## Required work
Could you print the lines below exactly, from the one holding "The compilation produces" through the last line, with no other output?

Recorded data
=== Section Start ===
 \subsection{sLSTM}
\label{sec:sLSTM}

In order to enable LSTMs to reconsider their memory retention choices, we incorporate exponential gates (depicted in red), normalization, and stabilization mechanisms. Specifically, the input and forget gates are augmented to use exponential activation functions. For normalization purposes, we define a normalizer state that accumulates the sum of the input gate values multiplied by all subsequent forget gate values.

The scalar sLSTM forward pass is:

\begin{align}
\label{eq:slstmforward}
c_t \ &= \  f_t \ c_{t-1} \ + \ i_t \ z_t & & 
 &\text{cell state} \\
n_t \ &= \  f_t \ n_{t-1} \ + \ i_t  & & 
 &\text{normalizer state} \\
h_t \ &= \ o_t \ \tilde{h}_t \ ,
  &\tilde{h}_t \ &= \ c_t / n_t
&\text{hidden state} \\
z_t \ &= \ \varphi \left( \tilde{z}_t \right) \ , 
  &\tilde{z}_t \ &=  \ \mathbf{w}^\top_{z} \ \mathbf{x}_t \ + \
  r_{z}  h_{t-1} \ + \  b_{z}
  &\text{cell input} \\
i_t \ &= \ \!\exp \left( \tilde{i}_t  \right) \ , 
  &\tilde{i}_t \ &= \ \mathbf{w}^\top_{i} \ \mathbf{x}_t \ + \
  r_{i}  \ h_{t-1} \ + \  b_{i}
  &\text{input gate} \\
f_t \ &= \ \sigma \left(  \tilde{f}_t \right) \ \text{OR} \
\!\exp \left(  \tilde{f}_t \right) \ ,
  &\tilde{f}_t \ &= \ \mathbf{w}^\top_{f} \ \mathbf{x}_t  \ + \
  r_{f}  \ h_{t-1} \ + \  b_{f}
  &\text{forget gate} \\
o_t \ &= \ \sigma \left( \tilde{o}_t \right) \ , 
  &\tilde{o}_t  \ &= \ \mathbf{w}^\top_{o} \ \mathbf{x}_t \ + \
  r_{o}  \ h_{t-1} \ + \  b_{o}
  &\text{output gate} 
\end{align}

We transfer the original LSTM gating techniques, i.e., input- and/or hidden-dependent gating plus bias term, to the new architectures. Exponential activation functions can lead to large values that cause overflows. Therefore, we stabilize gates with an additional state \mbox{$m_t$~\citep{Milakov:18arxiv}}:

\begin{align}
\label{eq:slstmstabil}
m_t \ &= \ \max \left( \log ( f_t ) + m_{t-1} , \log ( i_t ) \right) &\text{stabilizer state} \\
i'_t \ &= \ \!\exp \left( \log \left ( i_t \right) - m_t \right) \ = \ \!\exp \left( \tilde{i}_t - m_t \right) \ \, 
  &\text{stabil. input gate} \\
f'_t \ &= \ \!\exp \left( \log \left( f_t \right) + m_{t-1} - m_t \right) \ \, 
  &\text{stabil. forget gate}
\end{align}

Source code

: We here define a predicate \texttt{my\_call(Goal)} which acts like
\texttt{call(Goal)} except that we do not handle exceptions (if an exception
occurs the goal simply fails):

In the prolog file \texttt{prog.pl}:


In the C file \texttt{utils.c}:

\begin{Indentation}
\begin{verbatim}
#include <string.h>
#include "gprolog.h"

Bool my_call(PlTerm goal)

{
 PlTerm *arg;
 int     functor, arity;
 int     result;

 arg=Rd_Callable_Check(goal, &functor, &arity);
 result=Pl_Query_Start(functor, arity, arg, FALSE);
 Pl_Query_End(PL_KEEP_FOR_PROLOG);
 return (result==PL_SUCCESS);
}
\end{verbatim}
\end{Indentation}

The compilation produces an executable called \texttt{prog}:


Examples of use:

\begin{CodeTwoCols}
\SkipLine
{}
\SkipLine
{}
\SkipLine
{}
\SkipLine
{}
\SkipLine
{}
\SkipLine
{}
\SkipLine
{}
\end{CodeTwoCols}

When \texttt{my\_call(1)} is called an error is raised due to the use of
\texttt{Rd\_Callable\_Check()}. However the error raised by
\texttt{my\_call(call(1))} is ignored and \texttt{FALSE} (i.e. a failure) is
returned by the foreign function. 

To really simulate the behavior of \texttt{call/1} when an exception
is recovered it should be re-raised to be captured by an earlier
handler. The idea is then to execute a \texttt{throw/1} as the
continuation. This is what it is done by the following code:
=== Section End ===
## Exercise output
The compilation produces an executable called \texttt{prog}:


Examples of use:

\begin{CodeTwoCols}
\SkipLine
{}
\SkipLine
{}
\SkipLine
{}
\SkipLine
{}
\SkipLine
{}
\SkipLine
{}
\SkipLine
{}
\end{CodeTwoCols}

When \texttt{my\_call(1)} is called an error is raised due to the use of
\texttt{Rd\_Callable\_Check()}. However the error raised by
\texttt{my\_call(call(1))} is ignored and \texttt{FALSE} (i.e. a failure) is
returned by the foreign function. 

To really simulate the behavior of \texttt{call/1} when an exception
is recovered it should be re-raised to be captured by an earlier
handler. The idea is then to execute a \texttt{throw/1} as the
continuation. This is what it is done by the following code:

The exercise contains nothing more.